Les femmes sont nombreuses à questionner les différents mouvements politiques à propos de l'égalité homme-femme. Mais de quelle égalité parlons-nous ?
L'égalité politique ? Certes, un Parlement qui ne compte que 6 % de femmes parmi ses membres n'est pas représentatif. La loi sur la parité devrait y remédier. Toutefois, on peut regretter que la coercition financière ait dû être le moyen qui initie l'évolution des pratiques.
Mais c'est surtout dans la vie quotidienne que se joue l'égalité entre hommes et femmes. Deux sphères sont concernées : la sphère familiale et la sphère professionnelle. Le lien entre les deux est fort. Ce sont les modes de vie qui doivent évoluer pour permettre une meilleure égalité : juste partage des activités de la maison et de la famille, équilibre entre les conjoints lors des choix de vie liés à la carrière professionnelle de chacun d'eux. Bref, le rythme de vie familial, et à travers lui, la représentation des rôles masculin et féminin sont à reconsidérer. Lorsque l'équivalence homme-femme aura émergé, une étape majeure et décisive aura été franchie.
Concrètement, comment aller vers cette évolution ? L'effort pricipal doit porter sur l'évolution du rythme de vie. Des services de proximité doivent être développés de façon importante : crèches, garde et accompagnement des personnes (malades, enfants, personnes âgées...), achats de la vie quotidienne... Ici nous devons faire confiance au secteur privé. La loi de l'offre et de la demande régulera à la baisse le coût de ces services, d'autant plus qu'ils sont facilités par le CESU (Chèque Emploi Service Universel) récemment mis en place. Ainsi, les tâches traditionnellement dévolues aux femmes, seront équitablement partagées contribuant à un ample mouvement de société. N'oublions pas non plus l'inégalité salariale entre les deux sexes qui doit être corrigée.

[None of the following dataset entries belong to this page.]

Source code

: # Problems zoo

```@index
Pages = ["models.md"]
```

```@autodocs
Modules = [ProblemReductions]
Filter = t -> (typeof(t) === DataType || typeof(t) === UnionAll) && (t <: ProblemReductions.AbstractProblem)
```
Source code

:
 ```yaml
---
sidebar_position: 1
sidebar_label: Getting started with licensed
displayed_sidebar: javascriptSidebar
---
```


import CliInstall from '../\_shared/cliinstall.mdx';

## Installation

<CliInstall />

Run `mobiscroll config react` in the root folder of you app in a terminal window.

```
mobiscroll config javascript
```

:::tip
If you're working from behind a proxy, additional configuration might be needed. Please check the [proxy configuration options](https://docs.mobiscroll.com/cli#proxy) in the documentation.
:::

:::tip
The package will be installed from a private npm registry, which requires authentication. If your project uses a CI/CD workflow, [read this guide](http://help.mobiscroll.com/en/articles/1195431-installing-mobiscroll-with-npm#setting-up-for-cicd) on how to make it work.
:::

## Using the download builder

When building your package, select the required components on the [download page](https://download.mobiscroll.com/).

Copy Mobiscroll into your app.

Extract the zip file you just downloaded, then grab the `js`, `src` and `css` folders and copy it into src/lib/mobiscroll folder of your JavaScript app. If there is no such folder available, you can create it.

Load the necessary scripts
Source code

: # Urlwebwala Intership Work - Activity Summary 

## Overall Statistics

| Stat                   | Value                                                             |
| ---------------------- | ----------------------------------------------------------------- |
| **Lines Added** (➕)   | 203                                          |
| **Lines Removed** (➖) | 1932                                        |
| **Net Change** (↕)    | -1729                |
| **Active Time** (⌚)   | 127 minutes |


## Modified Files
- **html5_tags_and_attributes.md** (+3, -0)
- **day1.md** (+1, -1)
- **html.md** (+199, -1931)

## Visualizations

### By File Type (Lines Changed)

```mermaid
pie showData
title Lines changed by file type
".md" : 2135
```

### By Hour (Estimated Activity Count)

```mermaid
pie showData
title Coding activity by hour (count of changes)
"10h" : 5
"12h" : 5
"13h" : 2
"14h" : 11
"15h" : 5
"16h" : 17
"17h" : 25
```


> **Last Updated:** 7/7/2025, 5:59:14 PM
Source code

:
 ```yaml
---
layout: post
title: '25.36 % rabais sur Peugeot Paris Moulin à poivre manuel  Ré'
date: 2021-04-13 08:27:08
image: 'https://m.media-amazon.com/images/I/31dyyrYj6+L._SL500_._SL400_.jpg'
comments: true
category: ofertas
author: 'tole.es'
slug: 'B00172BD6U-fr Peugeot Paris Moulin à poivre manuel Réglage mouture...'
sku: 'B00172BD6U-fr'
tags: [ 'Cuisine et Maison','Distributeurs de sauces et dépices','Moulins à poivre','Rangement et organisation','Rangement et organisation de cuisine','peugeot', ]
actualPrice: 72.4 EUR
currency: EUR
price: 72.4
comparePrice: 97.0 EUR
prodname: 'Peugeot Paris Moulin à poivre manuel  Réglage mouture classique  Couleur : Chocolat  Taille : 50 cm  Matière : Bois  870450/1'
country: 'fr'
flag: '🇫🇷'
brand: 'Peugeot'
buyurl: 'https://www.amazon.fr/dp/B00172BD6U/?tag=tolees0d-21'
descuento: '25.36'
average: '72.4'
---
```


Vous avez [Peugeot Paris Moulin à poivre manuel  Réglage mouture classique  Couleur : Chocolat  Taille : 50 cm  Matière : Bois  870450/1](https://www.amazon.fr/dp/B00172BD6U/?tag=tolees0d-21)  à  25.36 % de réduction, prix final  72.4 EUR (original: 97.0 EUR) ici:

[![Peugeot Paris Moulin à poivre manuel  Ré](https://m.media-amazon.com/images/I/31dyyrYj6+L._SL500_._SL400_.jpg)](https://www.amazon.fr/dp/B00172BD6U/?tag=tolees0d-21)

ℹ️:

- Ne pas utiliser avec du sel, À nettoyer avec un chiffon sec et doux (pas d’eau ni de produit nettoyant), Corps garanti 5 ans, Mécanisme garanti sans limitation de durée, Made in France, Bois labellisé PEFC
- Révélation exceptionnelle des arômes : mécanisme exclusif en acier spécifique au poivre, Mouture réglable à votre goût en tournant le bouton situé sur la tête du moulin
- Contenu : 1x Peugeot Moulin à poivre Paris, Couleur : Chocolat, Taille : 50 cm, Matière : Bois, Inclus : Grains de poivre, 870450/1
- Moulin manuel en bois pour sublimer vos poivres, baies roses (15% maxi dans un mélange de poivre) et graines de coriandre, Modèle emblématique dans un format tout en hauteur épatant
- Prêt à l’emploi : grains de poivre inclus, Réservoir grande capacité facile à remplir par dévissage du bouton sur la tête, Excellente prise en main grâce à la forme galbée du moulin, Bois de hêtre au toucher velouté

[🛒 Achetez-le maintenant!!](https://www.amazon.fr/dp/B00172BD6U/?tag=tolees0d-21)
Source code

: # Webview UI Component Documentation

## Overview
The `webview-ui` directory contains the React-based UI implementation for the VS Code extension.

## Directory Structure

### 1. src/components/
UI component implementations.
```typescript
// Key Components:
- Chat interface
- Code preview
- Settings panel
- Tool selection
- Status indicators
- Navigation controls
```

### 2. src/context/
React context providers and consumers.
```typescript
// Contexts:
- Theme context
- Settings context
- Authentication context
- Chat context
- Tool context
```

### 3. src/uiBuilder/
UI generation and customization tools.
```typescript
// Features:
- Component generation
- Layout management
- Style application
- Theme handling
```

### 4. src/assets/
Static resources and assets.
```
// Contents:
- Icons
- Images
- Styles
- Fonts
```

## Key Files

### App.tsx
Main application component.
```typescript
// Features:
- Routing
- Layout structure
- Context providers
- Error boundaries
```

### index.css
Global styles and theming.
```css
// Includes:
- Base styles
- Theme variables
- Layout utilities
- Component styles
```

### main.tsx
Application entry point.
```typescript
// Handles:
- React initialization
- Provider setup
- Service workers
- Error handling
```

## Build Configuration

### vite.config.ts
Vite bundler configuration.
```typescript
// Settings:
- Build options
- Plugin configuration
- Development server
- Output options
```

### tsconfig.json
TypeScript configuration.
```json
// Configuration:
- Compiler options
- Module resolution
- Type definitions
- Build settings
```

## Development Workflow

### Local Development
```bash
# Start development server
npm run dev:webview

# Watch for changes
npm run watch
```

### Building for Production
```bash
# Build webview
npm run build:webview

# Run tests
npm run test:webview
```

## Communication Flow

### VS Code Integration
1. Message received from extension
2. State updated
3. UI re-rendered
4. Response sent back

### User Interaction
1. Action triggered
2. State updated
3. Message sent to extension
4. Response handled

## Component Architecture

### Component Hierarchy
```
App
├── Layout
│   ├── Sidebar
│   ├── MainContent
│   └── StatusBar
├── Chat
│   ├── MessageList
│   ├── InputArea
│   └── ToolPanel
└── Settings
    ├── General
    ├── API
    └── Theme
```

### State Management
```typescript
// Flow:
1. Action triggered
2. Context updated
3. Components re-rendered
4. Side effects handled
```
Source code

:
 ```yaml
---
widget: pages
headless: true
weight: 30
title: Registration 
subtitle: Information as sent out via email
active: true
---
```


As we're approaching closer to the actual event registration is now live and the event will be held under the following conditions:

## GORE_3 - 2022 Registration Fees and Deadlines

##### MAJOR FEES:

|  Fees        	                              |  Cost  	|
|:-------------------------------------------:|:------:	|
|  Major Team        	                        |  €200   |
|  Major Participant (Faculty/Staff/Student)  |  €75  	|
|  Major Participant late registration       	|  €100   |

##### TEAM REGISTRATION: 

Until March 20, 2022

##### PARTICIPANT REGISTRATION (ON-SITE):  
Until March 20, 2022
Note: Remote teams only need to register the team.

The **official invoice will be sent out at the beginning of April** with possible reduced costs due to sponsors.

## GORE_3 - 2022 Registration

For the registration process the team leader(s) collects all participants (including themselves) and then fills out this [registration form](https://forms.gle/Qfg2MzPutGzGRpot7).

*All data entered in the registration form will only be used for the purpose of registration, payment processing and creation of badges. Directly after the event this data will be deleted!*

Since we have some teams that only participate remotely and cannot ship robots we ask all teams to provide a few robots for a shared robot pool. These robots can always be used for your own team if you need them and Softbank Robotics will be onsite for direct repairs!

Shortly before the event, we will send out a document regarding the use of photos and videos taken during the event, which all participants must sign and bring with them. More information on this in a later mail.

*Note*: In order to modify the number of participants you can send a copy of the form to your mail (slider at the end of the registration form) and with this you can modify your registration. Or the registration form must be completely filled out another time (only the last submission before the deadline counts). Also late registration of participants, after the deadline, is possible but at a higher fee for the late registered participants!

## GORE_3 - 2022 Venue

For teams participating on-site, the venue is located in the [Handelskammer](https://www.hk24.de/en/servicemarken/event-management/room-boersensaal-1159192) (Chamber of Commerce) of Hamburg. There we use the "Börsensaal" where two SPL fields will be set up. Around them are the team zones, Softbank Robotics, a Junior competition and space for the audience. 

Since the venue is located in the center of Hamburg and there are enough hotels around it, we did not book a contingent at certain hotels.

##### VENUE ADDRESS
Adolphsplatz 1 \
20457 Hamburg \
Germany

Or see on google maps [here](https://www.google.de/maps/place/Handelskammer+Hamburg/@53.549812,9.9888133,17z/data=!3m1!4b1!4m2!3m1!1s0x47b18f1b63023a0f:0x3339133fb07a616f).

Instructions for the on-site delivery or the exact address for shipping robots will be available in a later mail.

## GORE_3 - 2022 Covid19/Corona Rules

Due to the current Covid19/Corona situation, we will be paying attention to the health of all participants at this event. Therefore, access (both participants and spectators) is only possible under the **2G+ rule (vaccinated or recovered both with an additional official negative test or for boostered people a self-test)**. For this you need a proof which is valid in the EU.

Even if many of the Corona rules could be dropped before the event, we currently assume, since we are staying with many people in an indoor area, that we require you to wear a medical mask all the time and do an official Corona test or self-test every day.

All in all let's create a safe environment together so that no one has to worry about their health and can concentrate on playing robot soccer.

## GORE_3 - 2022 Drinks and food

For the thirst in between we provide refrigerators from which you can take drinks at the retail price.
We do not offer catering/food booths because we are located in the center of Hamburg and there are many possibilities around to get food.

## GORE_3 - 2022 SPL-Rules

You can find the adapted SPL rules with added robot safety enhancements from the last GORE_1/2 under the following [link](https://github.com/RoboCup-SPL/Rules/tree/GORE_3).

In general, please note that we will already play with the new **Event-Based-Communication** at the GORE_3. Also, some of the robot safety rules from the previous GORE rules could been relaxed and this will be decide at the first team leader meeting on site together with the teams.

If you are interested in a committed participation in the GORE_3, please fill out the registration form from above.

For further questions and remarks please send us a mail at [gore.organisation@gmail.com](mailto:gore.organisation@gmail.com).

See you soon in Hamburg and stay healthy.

Ce mouvement est d'autant plus nécessaire et bénéfique que les revenus sont modestes. La pression la plus forte repose actuellement sur les épaules des femmes aux faibles ressources. Trop souvent elles travaillent à temps partiel ; c'est une obligation et non un choix. Or le coût des services est encore élevé. Il appartient donc à la société, l'Etat par une fiscalité adaptée et les entreprises par une augmentation significative de l'offre des services à la personne, d'initier ce mouvement qui permettra à toutes le femmes d'envisager plus sereinement leur parcours professionnel à temps plein. Cela les conduira, à égalité avec les hommes vers un meilleur épanouissement personnel.